Together the solar farms in Berwick, Mahone Bay and Antigonish will produce about 10 gigawatt hours of clean energy – enough energy to power 1,000 homes per year.
Construction on those three is set to begin this fall, with the total cost expected to be $22.5 million. The federal and provincial governments are joining the municipalities to cover the cost.
“We are thrilled to have all three levels of government investing together in the community solar gardens. This project highlights the unique leadership role that municipalities can play in the clean energy transition,” said Sean Fleming of the Alternative Resource Energy Authority, which will lead the projects.
The authority – formed by Antigonish, Berwick and Mahone Bay to reduce their energy costs and environmental impact – owns and operates the 10-turbine, 23.5 megawatt Ellershouse Wind Farm in Windsor-West Hants.
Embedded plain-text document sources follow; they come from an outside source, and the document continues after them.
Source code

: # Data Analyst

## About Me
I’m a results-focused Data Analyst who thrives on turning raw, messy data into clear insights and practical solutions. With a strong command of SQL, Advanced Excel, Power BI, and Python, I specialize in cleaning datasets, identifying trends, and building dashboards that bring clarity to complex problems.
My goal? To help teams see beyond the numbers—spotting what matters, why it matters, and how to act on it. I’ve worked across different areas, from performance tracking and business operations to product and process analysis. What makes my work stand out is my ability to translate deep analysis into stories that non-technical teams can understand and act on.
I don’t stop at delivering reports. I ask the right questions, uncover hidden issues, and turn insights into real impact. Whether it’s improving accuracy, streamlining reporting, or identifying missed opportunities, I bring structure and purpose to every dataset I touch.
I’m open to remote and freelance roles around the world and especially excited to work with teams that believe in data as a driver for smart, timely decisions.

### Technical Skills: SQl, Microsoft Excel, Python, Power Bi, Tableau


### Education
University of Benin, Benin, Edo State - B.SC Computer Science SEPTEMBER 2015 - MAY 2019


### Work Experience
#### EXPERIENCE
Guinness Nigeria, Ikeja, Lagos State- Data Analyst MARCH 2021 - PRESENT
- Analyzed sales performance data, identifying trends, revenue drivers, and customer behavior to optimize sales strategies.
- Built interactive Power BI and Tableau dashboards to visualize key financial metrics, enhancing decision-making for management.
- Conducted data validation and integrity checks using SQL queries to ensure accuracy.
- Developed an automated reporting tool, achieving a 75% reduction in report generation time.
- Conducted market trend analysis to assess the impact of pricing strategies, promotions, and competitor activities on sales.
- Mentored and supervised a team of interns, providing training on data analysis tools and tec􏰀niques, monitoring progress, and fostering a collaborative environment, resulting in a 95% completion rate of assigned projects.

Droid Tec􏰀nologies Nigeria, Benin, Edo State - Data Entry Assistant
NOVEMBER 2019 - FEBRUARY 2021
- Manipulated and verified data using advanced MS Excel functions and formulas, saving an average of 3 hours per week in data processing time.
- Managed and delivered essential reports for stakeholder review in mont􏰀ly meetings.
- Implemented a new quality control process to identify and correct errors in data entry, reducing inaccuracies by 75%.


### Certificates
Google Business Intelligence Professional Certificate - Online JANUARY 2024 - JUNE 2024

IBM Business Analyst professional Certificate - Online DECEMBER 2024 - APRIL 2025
According to a provincial government press release, the three communities “aim to be the first net-zero emissions communities in Canada powered by 100 per cent renewable energy.”
Meanwhile, Nova Scotia Power has announced it is joining with Natural Forces Solar to develop its first community solar garden in Amherst, producing enough electricity to power about 240 homes. Already under construction, it is expected to be fully operational this fall.
“Our customers have been telling us they want a cleaner energy future and they want us to do our part to reduce greenhouse gas emissions. As well, the province has told us they want us to be 80 per cent renewable by 2030,” said Shawn Connell, director of customer solutions for Nova Scotia Power. “This project is an example of us taking that step forward and offering customers a different renewable energy project.”
As well, NB Power has engaged The Smart Energy Company, a Saint John-area firm, to help it develop the first utility-scale solar farm in Atlantic Canada, with more than 4,000 panels.
“We’re proud to have found a unique New Brunswick company to build the first community solar farm in the province,” said Keith Cronkhite, NB Power’s president and CEO. “Adding renewable energy to our grid is vital to lowering our greenhouse gas emissions as a province and finding the right partner at an affordable price…is an amazing outcome.”
Once installed, the facility in Shediac, N.B. will go through a period of testing and is expected to connect to the NB Power distribution grid in the town early in 2022. It will be the third, and largest, solar installation in Shediac this year as part of Smart Grid Atlantic.